# How to construct a confidence interval of the mean, when the distribution is unknown and the sample is small?

I'm looking for the preferred approach to construct a finite sized confidence interval for the population mean, assuming:

• The distribution of the population is unknown
• The sample size is low
• The population standard deviation is unknown

The usual approaches do not work in this setting:

• Using the usual t-distribution to construct the confidence interval is not possible because we do not assume normality
• We can't use the central limit theorem because of the low sample size
• The standard deviation is unknown, so we can't use Chebyshev's inequality

I found out that if we assume the distribution is unimodal & symmetric, we can construct a confidence interval for the population mean from a single value. However, it is unclear to me how to generalize this to higher sample sizes (say, 10 or 15 observations), and I wonder if the unimodal & symmetric assumptions are necessary.
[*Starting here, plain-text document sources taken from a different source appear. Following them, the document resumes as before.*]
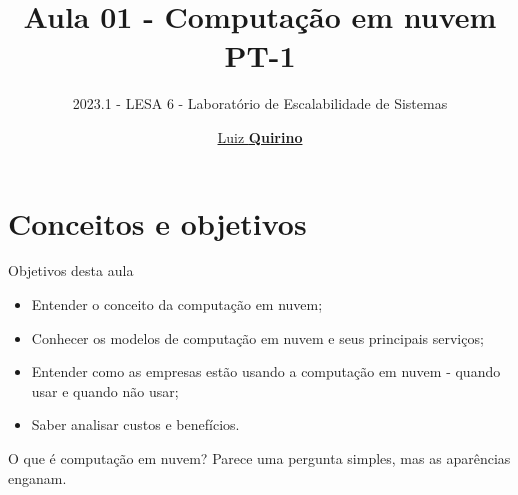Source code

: \documentclass{beamer}
\title{Aula 01 - Computação em nuvem PT-1}
\subtitle{2023.1 - LESA 6 -  Laboratório de Escalabilidade de Sistemas}
\author{\href{mailto:luiz.quirino@ifsp.edu.br}{Luiz \textbf{Quirino}}}
\begin{document}
\maketitle
{}

\section{Conceitos e objetivos}

\begin{frame}[fragile]{Objetivos desta aula}\justifying
      \begin{itemize}
            \item Entender o conceito da computação em nuvem;
            \item Conhecer os modelos de computação em nuvem e seus principais serviços;
            \item Entender como as empresas estão usando a computação em nuvem - quando usar e quando não usar;
            \item Saber analisar custos e benefícios.
      \end{itemize}
\end{frame}

\begin{frame}[fragile]{O que é computação em nuvem?}\justifying
      Parece uma pergunta simples, mas as aparências enganam.
\end{frame}
\end{document}
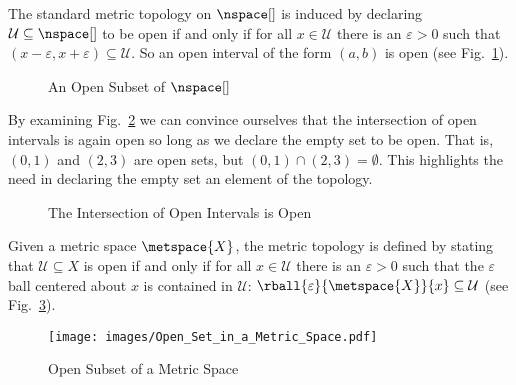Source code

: \documentclass[oneside]{book}                                                  %
\begin{document}
                \begin{example}
                    The standard metric topology on $\nspace[]$ is induced by
                    declaring $\mathcal{U}\subseteq\nspace[]$ to be open if and
                    only if for all $x\in\mathcal{U}$ there is an
                    $\varepsilon>0$ such that
                    $(x-\varepsilon,x+\varepsilon)\subseteq\mathcal{U}$. So an
                    open interval of the form $(a,b)$ is open
                    (see Fig.~\ref{fig:Open_Subset_of_R}).
                \end{example}
                \begin{figure}[H]
                    \centering
                    \captionsetup{type=figure}
                    
                    \caption{An Open Subset of $\nspace[]$}
                    \label{fig:Open_Subset_of_R}
                \end{figure}
                By examining Fig.~\ref{fig:Open_Interval_Intersect_is_Open} we
                can convince ourselves that the intersection of open intervals
                is again open so long as we declare the empty set to be open.
                That is, $(0,1)$ and $(2,3)$ are open sets, but
                $(0,1)\cap(2,3)=\emptyset$. This highlights the need in
                declaring the empty set an element of the topology.
                \begin{figure}[H]
                    \centering
                    \captionsetup{type=figure}
                    
                    \caption{The Intersection of Open Intervals is Open}
                    \label{fig:Open_Interval_Intersect_is_Open}
                \end{figure}
                \begin{example}
                    Given a metric space $\metspace{X}$, the metric topology is
                    defined by stating that $\mathcal{U}\subseteq{X}$ is open if
                    and only if for all $x\in\mathcal{U}$ there is an
                    $\varepsilon>0$ such that the $\varepsilon$ ball centered
                    about $x$ is contained in $\mathcal{U}$:
                    $\rball{\varepsilon}{\metspace{X}}{x}\subseteq\mathcal{U}$
                    (see Fig.~\ref{fig:Open_Subset_Metric_Space}).
                \end{example}
                \begin{figure}[H]
                    \centering
                    \captionsetup{type=figure}
                    \texttt{[image: images/Open\_Set\_in\_a\_Metric\_Space.pdf]}
                    \caption{Open Subset of a Metric Space}
                    \label{fig:Open_Subset_Metric_Space}
                \end{figure}
\end{document}
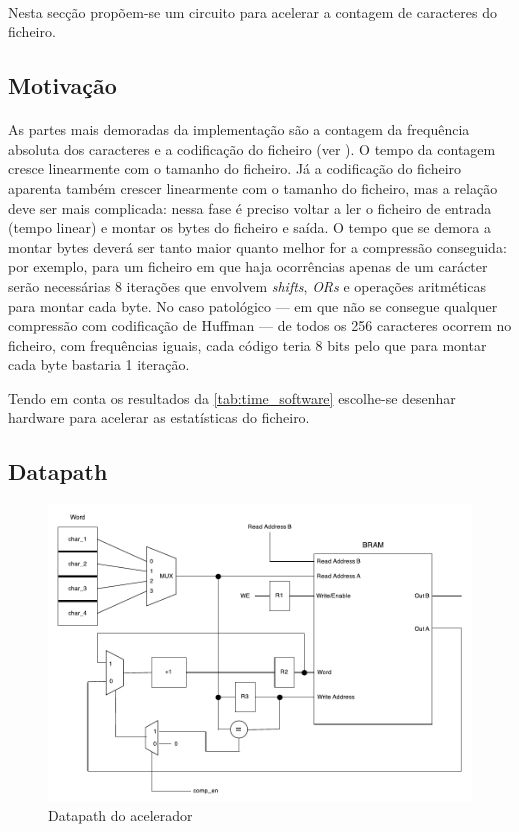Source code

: \paragraph{} Nesta secção propõem-se um circuito para acelerar a contagem de caracteres do ficheiro.

\subsection{Motivação}
  \paragraph{} As partes mais demoradas da implementação são a contagem da frequência absoluta dos caracteres e a codificação do ficheiro (ver ). O tempo da contagem cresce linearmente com o tamanho do ficheiro. Já a codificação do ficheiro aparenta também crescer linearmente com o tamanho do ficheiro, mas a relação deve ser mais complicada: nessa fase é preciso voltar a ler o ficheiro de entrada (tempo linear) e montar os bytes do ficheiro e saída. O tempo que se demora a montar bytes deverá ser tanto maior quanto melhor for a compressão conseguida: por exemplo, para um ficheiro em que haja ocorrências apenas de um carácter serão necessárias 8 iterações que envolvem \textit{shifts}, \textit{ORs} e operações aritméticas para montar cada byte. No caso patológico --- em que não se consegue qualquer compressão com codificação de Huffman --- de todos os 256 caracteres ocorrem no ficheiro, com frequências iguais, cada código teria 8 bits pelo que para montar cada byte bastaria 1 iteração.

  Tendo em conta os resultados da \autoref{tab:time_software} escolhe-se desenhar hardware para acelerar as estatísticas do ficheiro.

  \subsection{Datapath}

  \begin{figure}[h]
    \centerline{
    	\includegraphics[width=0.65\paperwidth]{img/hw_datapath}
    }
    \caption{Datapath do acelerador}
    \label{fig:hw_datapath}
  \end{figure}

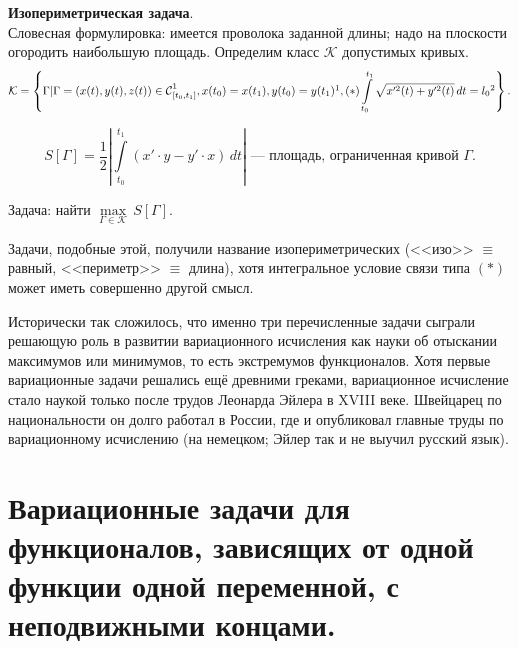 \documentclass[12pt,a4paper,openany,fleqn]{book}
\newcommand{\Cf}{\ensuremath{\mathcal{C}}}
\newcommand{\mc}[1]{\ensuremath{\mathcal{#1}}}
\newcommand{\Cfn}[2][]{\ensuremath{\Cf{\mathstrut}^{#2}_{#1}}}
\theoremstyle{definition}
\begin{document}
\begin{enumerate2}
		\item \textbf{Изопериметрическая задача}.\\
		Словесная формулировка: имеется проволока заданной длины; надо на плоскости огородить наибольшую площадь. Определим класс $\mc{K}$ допустимых кривых.
		\label{l1:eq:Isoperimetr} 
		\begin{equation*}
			\mc{K}=\left\{\Gamma|\Gamma=(x(t),y(t),z(t))\in\Cfn[{[t_0,t_1]}]{1}, x(t_0)=x(t_1), y(t_0)=y(t_1)\footnotemark{}, (*)\int\limits_{t_0}^{t_1}\sqrt{x^{\prime 2}(t)+y^{\prime 2}(t)}\,dt=l_0\footnotemark{}\right\}.
		\end{equation*}
		\addtocounter{footnote}{-1}\addtocounter{footnote}{1}
		\begin{equation*}
			S[\Gamma]=\frac12\left|\int\limits_{t_0}^{t_1}\left(x'\cdot y-y'\cdot x\right)\,dt\right|\text{ --- площадь, ограниченная кривой }\Gamma.
		\end{equation*}
		
		Задача: найти $\max\limits_{\Gamma\in\mc{K}}\,S[\Gamma].$
		
		Задачи, подобные этой, получили название изопериметрических (<<изо>> $\equiv$ равный,  <<периметр>> $\equiv$ длина), хотя интегральное условие связи типа $(\hyperref[l1:eq:Isoperimetr]{*})$ может иметь совершенно другой смысл.
	\end{enumerate2}
	
	Исторически так сложилось, что именно три перечисленные задачи сыграли решающую роль в развитии вариационного исчисления как науки об отыскании максимумов или минимумов, то есть экстремумов функционалов. Хотя первые вариационные задачи решались ещё древними греками, вариационное исчисление стало наукой только после трудов Леонарда Эйлера в XVIII веке. Швейцарец по национальности он долго работал в России, где и опубликовал главные труды по вариационному исчислению (на немецком; Эйлер так и не выучил русский язык). 
	
	\section[Задачи с неподвижными концами.]{Вариационные задачи для функционалов, зависящих от одной функции одной переменной, с неподвижными концами.}
	\label{lecture1section2}
	
\end{document}
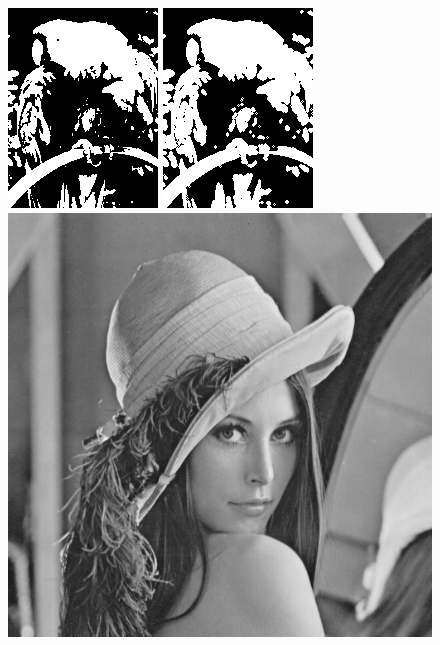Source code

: \documentclass{article}
\begin{document}
\begin{figure}[!htb]
\centering
\includegraphics[scale=0.6]{img/papuga_1bit.png} 
\includegraphics[scale=0.6]{img/Erozja_Obrazu_papuga_1bit.png}\\
\includegraphics[scale=0.2]{img/lena_8bit.png} 

\end{figure}
\end{document}
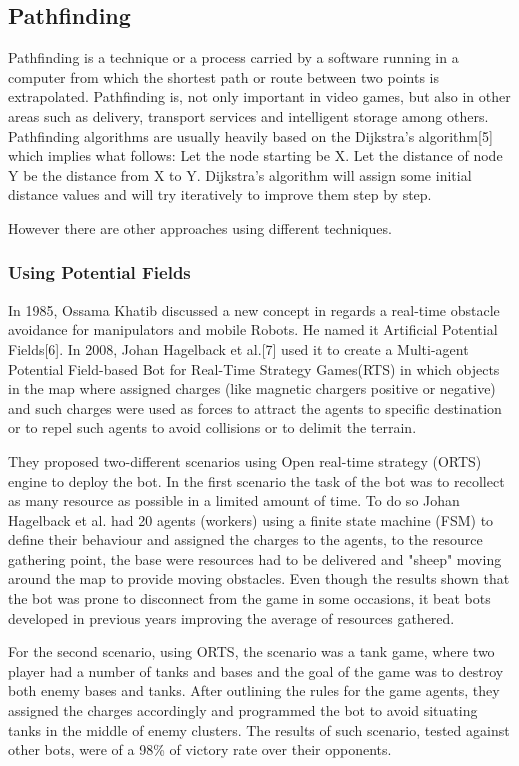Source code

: \subsection{Pathfinding}


Pathfinding is a technique or a process carried by a software running in a computer from which the shortest path or route between two points is extrapolated. Pathfinding is, not only important in video games, but also in other areas such as delivery, transport services and intelligent storage among others. Pathfinding algorithms are usually heavily based on the Dijkstra's algorithm[5] which implies what follows: Let the node starting be X. Let the distance of node Y be the distance from X to Y. Dijkstra's algorithm will assign some initial distance values and will try iteratively to improve them step by step.

\vspace{2mm}
However there are other approaches using different techniques.



\subsubsection{Using Potential Fields}
In 1985, Ossama Khatib discussed a new concept in regards a real-time obstacle avoidance for manipulators and mobile Robots. He named it Artificial Potential Fields[6]. In 2008, Johan Hagelback et al.[7] used it to create a Multi-agent Potential Field-based Bot for Real-Time Strategy Games(RTS) in which objects in the map where assigned charges (like magnetic chargers positive or negative) and such charges were used as forces to attract the agents to specific destination or to repel such agents to avoid collisions or to delimit the terrain.

\vspace{2mm}
They proposed two-different scenarios using Open real-time strategy (ORTS) engine to deploy the bot. In the first scenario the task of the bot was to recollect as many resource as possible in a limited amount of time. To do so Johan Hagelback et al. had 20 agents (workers) using a finite state machine (FSM) to define their behaviour and assigned the charges to the agents, to the resource gathering point, the base were resources had to be delivered and "sheep" moving around the map to provide moving obstacles. Even though the results shown that the bot was prone to disconnect from the game in some occasions, it beat bots developed in previous years improving the average of resources gathered.

\vspace{2mm}
For the second scenario, using ORTS, the scenario was a tank game, where two player had a number of tanks and bases and the goal of the game was to destroy both enemy bases and tanks. After outlining the rules for the game agents, they assigned the charges accordingly and programmed the bot to avoid situating tanks in the middle of enemy clusters. The results of such scenario, tested against other bots, were of a 98\% of victory rate over their opponents.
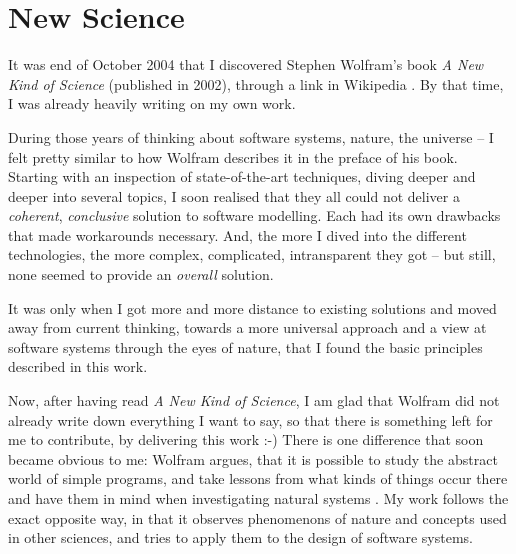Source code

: %
%
%
%
%
%
%

\section*{New Science}
\label{new_science_heading}

It was end of October 2004 that I discovered Stephen Wolfram's book
\emph{A New Kind of Science} \cite{wolfram} (published in 2002), through a link
in Wikipedia \cite{wikipedia}. By that time, I was already heavily writing on
my own work.

During those years of thinking about software systems, nature, the universe --
I felt pretty similar to how Wolfram describes it in the preface of his book.
Starting with an inspection of state-of-the-art techniques, diving deeper and
deeper into several topics, I soon realised that they all could not deliver a
\emph{coherent}, \emph{conclusive} solution to software modelling. Each had its
own drawbacks that made workarounds necessary. And, the more I dived into the
different technologies, the more complex, complicated, intransparent they got
-- but still, none seemed to provide an \emph{overall} solution.

It was only when I got more and more distance to existing solutions and moved
away from current thinking, towards a more universal approach and a view at
software systems through the eyes of nature, that I found the basic principles
described in this work.

Now, after having read \emph{A New Kind of Science}, I am glad that Wolfram did
not already write down everything I want to say, so that there is something left
for me to contribute, by delivering this work :-) There is one difference that
soon became obvious to me: Wolfram argues, that it is possible to study the
abstract world of simple programs, and take lessons from what kinds of things
occur there and have them in mind when investigating natural systems
\cite{wikipedia}. My work follows the exact opposite way, in that it observes
phenomenons of nature and concepts used in other sciences, and tries to apply
them to the design of software systems.

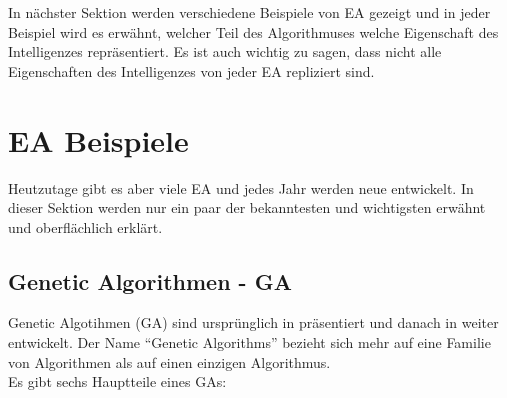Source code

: \documentclass[twoside,twocolumn]{article}
\begin{document}
In nächster Sektion werden verschiedene Beispiele von EA gezeigt und in jeder Beispiel wird es erwähnt, welcher Teil des Algorithmuses welche Eigenschaft des Intelligenzes repräsentiert. Es ist auch wichtig zu sagen, dass nicht alle Eigenschaften des Intelligenzes von jeder EA repliziert sind.


\section{EA Beispiele}

Heutzutage gibt es aber viele EA und jedes Jahr werden neue entwickelt. In dieser Sektion werden nur ein paar der bekanntesten und wichtigsten erwähnt und oberflächlich erklärt.

\subsection{Genetic Algorithmen - GA}
Genetic Algotihmen (GA) sind ursprünglich in \cite{holland_ga} präsentiert und danach in \cite{goldberg_ga} weiter entwickelt. Der Name ``Genetic Algorithms'' bezieht sich mehr auf eine Familie von Algorithmen als auf einen einzigen Algorithmus.\\
Es gibt sechs Hauptteile eines GAs:
\end{document}
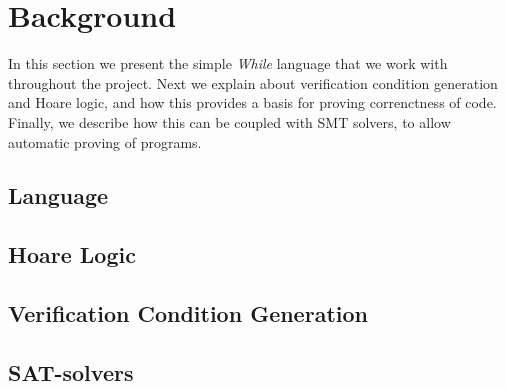 \section{Background}\label{sec:Background}
In this section we present the simple \textit{While} language that we work with throughout the project.
Next we explain about verification condition generation and Hoare logic, and how this provides a basis for proving correnctness of code.
Finally, we describe how this can be coupled with SMT solvers, to allow automatic proving of programs.

\subsection{Language}\label{sec:Language}


\subsection{Hoare Logic}\label{sec:hoare}


\subsection{Verification Condition Generation}\label{sec:vcg}


\subsection{SAT-solvers}

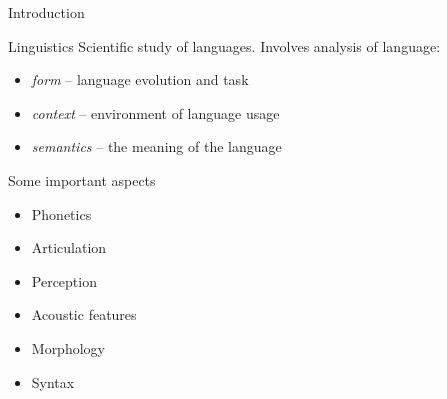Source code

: \documentclass{beamer}
\begin{document}
\begin{frame}{Introduction}

\begin{block}{Linguistics}
Scientific study of languages. Involves analysis of language:
\begin{itemize}
\item \textit{form} -- language evolution and task
\item \textit{context} -- environment of language usage
\item \textit{semantics} -- the meaning of the language
\end{itemize}
\end{block}

\begin{block}{Some important aspects}
\begin{itemize}
\item Phonetics
\item Articulation
\item Perception
\item Acoustic features
\item Morphology
\item Syntax
\end{itemize}
\end{block}

\end{frame}
\end{document}
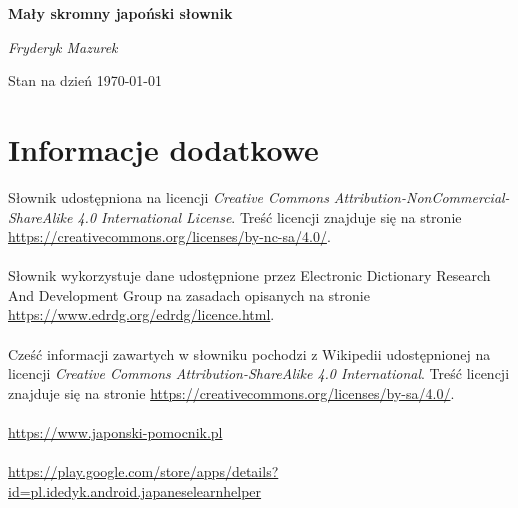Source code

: \documentclass[10pt,a4paper,twoside,titlepage]{report} %
\begin{document}
\begin{titlepage}
	\centering
	\vspace*{6.5cm}
	{\huge\bfseries Mały skromny japoński słownik\par}
	\vspace{2cm}
	{\Large\itshape Fryderyk Mazurek\par}
	
	\vfill

	{\large Stan na dzień \today\par}
\end{titlepage}



\newpage
\section*{Informacje dodatkowe}
\markboth{}{}

\noindent Słownik udostępniona na licencji \textit{Creative Commons Attribution-NonCommercial-ShareAlike 4.0 International License}. Treść licencji znajduje się na stronie \url{https://creativecommons.org/licenses/by-nc-sa/4.0/}.\\ \\
\noindent Słownik wykorzystuje dane udostępnione przez Electronic Dictionary Research And Development Group na zasadach opisanych na stronie \url{https://www.edrdg.org/edrdg/licence.html}. \\ \\
\noindent Cześć informacji zawartych w słowniku pochodzi z Wikipedii udostępnionej na licencji \textit{Creative Commons Attribution-ShareAlike 4.0 International}. Treść licencji znajduje się na stronie \url{https://creativecommons.org/licenses/by-sa/4.0/}. \\ \\
\noindent \url{https://www.japonski-pomocnik.pl} \\ \\
\noindent \url{https://play.google.com/store/apps/details?id=pl.idedyk.android.japaneselearnhelper}

\end{document}
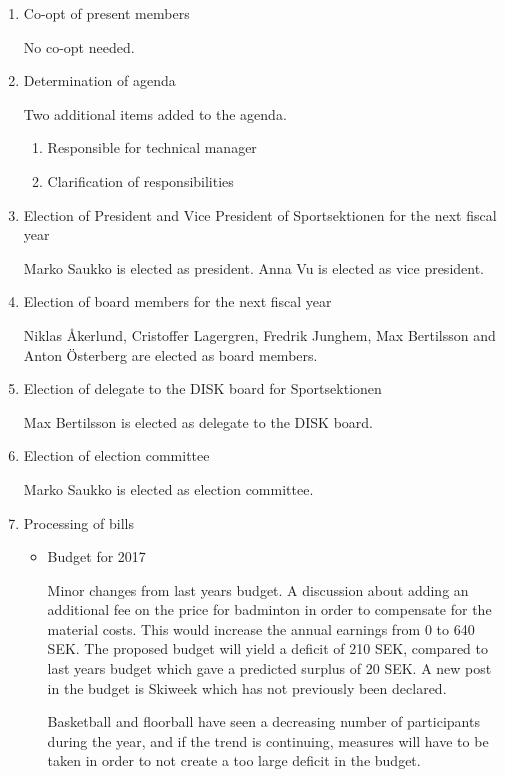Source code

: \documentclass[12pt,a4paper]{article}
\begin{document}
\begin{enumerate}
		\item Co-opt of present members
		
			No co-opt needed.
			
		\item Determination of agenda
		
			Two additional items added to the agenda.
			\begin{enumerate}
				\item Responsible for technical manager
				\item Clarification of responsibilities
			\end{enumerate}
			
		\item Election of President and Vice President of Sportsektionen for the next fiscal year
		
			Marko Saukko is elected as president.
			Anna Vu is elected as vice president.
			
		\item Election of board members for the next fiscal year
		
			Niklas Åkerlund, Cristoffer Lagergren, Fredrik Junghem, Max Bertilsson and Anton Österberg are elected as board members.
			
		\item Election of delegate to the DISK board for Sportsektionen
		
			Max Bertilsson is elected as delegate to the DISK board.
			
		\item Election of election committee 
		
			Marko Saukko is elected as election committee.
			
		\item Processing of bills
			\begin{itemize}
				\item Budget for 2017
				
					Minor changes from last years budget. A discussion about adding an additional fee on the price for badminton in order to compensate for the material costs. This would increase the annual earnings from 0 to 640 SEK. The proposed budget will yield a deficit of 210 SEK, compared to last years budget which gave a predicted surplus of 20 SEK. A new post in the budget is Skiweek which has not previously been declared.
					
					Basketball and floorball have seen a decreasing number of participants during the year, and if the trend is continuing, measures will have to be taken in order to not create a too large deficit in the budget.


\end{itemize}
\end{enumerate}
\end{document}
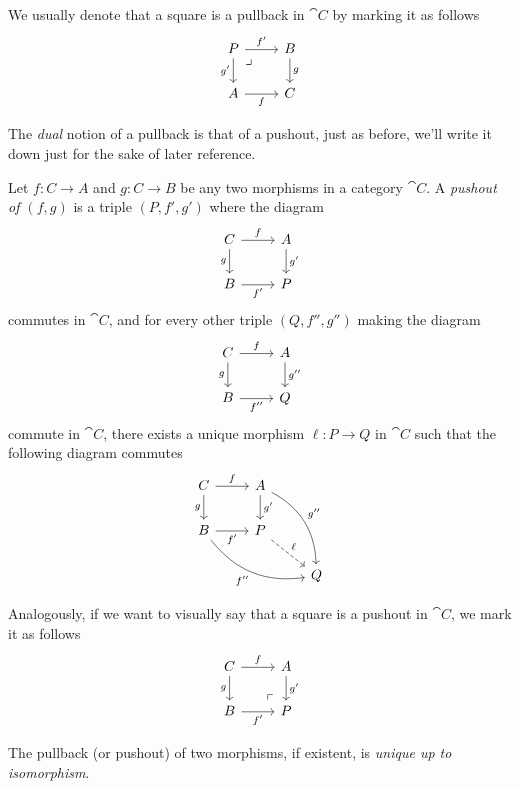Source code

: We usually denote that a square is a pullback in \(\cat C\) by marking it as
follows
\[
\begin{tikzcd}
P \ar[r, "f'"] \ar[d, "g'"'] \ar[dr, phantom, "\lrcorner", very near start]
&B \ar[d, "g"]
\\
A \ar[r, "f"'] &C
\end{tikzcd}
\]

The \emph{dual} notion of a pullback is that of a pushout, just as before,
we'll write it down just for the sake of later reference.

\begin{definition}[Pushout]
\label{def:pushout}
Let \(f: C \to A\) and \(g: C \to B\) be any two morphisms in a category
\(\cat C\). A \emph{pushout of \((f, g)\)} is a triple \((P, f', g')\)
where the diagram
\[
\begin{tikzcd}
C \ar[r, "f"] \ar[d, "g"'] &A \ar[d, "g'"] \\
B \ar[r, "f'"'] &P
\end{tikzcd}
\]
commutes in \(\cat C\), and for every other triple \((Q, f'', g'')\) making the
diagram
\[
\begin{tikzcd}
C \ar[r, "f"] \ar[d, "g"'] &A \ar[d, "g''"] \\
B \ar[r, "f''"'] &Q
\end{tikzcd}
\]
commute in \(\cat C\), there exists a unique morphism \(\ell: P \to Q\) in
\(\cat C\) such that the following diagram commutes
\[
\begin{tikzcd}
C \ar[r, "f"] \ar[d, "g"']
&A \ar[d, "g'"] \ar[drd, bend left, "g''"]
&
\\
B \ar[r, "f'"'] \ar[rrd, bend right, "f''"']
&P \ar[dr, dashed, "\ell"]
&
\\
& &Q
\end{tikzcd}
\]
\end{definition}

Analogously, if we want to visually say that a square is a pushout in \(\cat
C\), we mark it as follows
\[
\begin{tikzcd}
C \ar[r, "f"] \ar[d, "g"'] &A \ar[d, "g'"] \\
B \ar[r, "f'"'] &P \ar[lu, phantom, "\ulcorner", very near start]
\end{tikzcd}
\]

\begin{proposition}[Uniqueness]
\label{prop:pullback-pushout-uniqueness}
The pullback (or pushout) of two morphisms, if existent, is \emph{unique up to
  isomorphism}.
\end{proposition}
• Maybe something as described by Zhou & Dinh (2005)? Mar 28, 2021 at 9:21
• @COOLSerdash: I was read to write bootstrap t-procedure but your suggestion is even better. When/if you write it as an answer, let me know to upvote properly. Mar 28, 2021 at 11:05

In general this is impossible. Suppose you have a function $$f$$ for which it is claimed that for any population with a finite mean $$\mu$$, $$f$$ applied to a sample of size $$n$$ from that population will return a finite length interval which is a $$100\alpha\%$$ confidence interval for $$\mu$$. Let $$I = f(0, ..., 0)$$ be the confidence interval $$f$$ produces when every value in the sample is zero. Pick $$c \notin I$$. Now suppose the population distribution is as follows:
$$P(X = 0) = 1 - P(X = \frac{c}{1 - \alpha^{\frac {1}{2n}}}) = \alpha^{\frac 1 {2n}}$$
Then the mean of this distribution is $$c$$ which does not belong to $$I$$. But with probability $$> \alpha$$, a sample of size $$n$$ from this distribution will consist of $$n$$ zeroes, so will give you an interval which does not contain the true population mean.
So $$f$$ does not work on this distribution.
(This argument assumes $$f$$ is deterministic. It can be tweaked to work even if $$f$$ is random.)